### Problem to solve
Look for the string "gates" in the listing below, then copy every line that has it.

### Extracted data
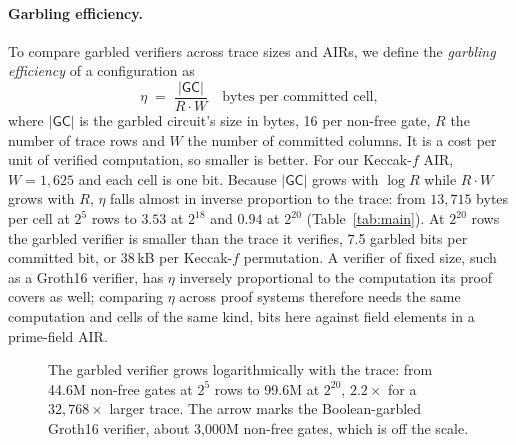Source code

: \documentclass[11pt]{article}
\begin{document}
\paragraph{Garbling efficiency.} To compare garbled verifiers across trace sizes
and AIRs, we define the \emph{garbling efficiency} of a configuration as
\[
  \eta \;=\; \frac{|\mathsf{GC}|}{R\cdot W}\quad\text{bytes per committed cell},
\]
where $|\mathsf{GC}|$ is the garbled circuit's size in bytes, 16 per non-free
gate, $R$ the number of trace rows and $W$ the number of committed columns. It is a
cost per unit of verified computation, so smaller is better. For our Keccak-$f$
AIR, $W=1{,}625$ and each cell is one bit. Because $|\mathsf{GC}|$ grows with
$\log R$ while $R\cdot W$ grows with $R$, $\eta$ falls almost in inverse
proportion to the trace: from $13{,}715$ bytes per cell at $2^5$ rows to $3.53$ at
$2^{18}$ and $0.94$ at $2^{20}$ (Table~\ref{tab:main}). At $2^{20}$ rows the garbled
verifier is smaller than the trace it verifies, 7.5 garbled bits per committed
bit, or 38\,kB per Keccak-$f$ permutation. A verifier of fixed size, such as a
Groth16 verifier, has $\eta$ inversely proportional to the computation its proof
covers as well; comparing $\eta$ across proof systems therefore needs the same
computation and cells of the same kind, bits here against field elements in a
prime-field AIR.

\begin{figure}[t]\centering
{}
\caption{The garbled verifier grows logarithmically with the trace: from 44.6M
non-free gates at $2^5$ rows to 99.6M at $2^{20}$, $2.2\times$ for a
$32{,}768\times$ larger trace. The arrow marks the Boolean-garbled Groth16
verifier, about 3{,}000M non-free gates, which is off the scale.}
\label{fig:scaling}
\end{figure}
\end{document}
==
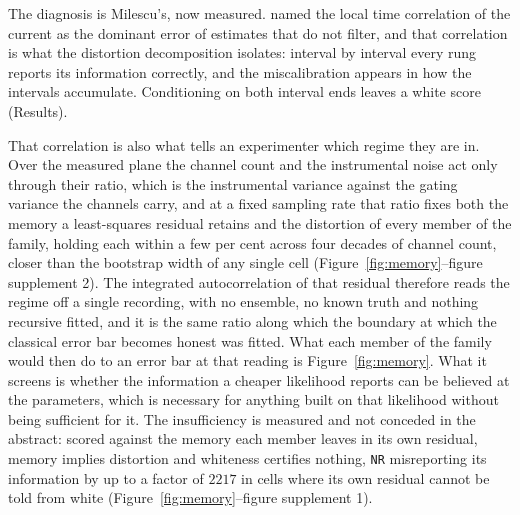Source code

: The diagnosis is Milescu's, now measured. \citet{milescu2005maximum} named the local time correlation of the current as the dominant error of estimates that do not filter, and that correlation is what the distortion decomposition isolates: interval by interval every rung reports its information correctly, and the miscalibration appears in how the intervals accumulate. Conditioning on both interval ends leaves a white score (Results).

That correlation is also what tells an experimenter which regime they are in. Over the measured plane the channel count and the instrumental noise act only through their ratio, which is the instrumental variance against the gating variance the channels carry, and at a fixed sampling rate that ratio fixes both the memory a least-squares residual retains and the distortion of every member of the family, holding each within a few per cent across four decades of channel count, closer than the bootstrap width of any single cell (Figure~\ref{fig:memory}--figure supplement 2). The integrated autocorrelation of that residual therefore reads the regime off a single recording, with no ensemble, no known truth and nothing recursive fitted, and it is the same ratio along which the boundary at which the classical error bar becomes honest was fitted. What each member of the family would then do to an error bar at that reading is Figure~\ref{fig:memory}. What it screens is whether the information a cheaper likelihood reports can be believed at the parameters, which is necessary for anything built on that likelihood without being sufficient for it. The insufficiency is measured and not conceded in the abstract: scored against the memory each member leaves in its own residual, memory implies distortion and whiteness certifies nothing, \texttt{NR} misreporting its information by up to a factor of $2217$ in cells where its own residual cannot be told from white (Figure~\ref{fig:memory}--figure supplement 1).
...
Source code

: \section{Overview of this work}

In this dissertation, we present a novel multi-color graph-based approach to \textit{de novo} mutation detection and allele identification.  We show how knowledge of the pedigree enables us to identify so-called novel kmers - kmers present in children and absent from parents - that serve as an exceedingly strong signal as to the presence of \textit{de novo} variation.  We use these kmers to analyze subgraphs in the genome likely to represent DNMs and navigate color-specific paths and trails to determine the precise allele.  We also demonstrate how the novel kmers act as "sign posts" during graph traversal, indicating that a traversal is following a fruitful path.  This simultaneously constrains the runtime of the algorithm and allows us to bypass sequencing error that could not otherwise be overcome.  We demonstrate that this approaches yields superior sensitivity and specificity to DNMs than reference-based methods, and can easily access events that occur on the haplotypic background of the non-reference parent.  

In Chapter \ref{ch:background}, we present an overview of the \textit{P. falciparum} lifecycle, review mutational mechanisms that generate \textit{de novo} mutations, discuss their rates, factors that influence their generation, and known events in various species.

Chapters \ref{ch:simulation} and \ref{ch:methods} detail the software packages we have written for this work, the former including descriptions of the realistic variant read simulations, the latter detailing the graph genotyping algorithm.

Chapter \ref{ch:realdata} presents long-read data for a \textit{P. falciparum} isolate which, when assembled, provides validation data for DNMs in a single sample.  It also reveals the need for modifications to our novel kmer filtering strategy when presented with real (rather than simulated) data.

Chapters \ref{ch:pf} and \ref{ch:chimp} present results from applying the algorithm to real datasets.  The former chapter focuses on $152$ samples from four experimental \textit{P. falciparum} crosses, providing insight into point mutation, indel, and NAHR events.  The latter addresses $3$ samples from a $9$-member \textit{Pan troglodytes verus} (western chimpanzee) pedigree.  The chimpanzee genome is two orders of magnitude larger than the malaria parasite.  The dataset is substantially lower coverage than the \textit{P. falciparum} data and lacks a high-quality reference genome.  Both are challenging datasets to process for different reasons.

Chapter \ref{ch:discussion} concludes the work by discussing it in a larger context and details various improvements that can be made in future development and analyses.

### Result for this task
non-free gates at $2^5$ rows to 99.6M at $2^{20}$, $2.2\times$ for a
verifier, about 3{,}000M non-free gates, which is off the scale.}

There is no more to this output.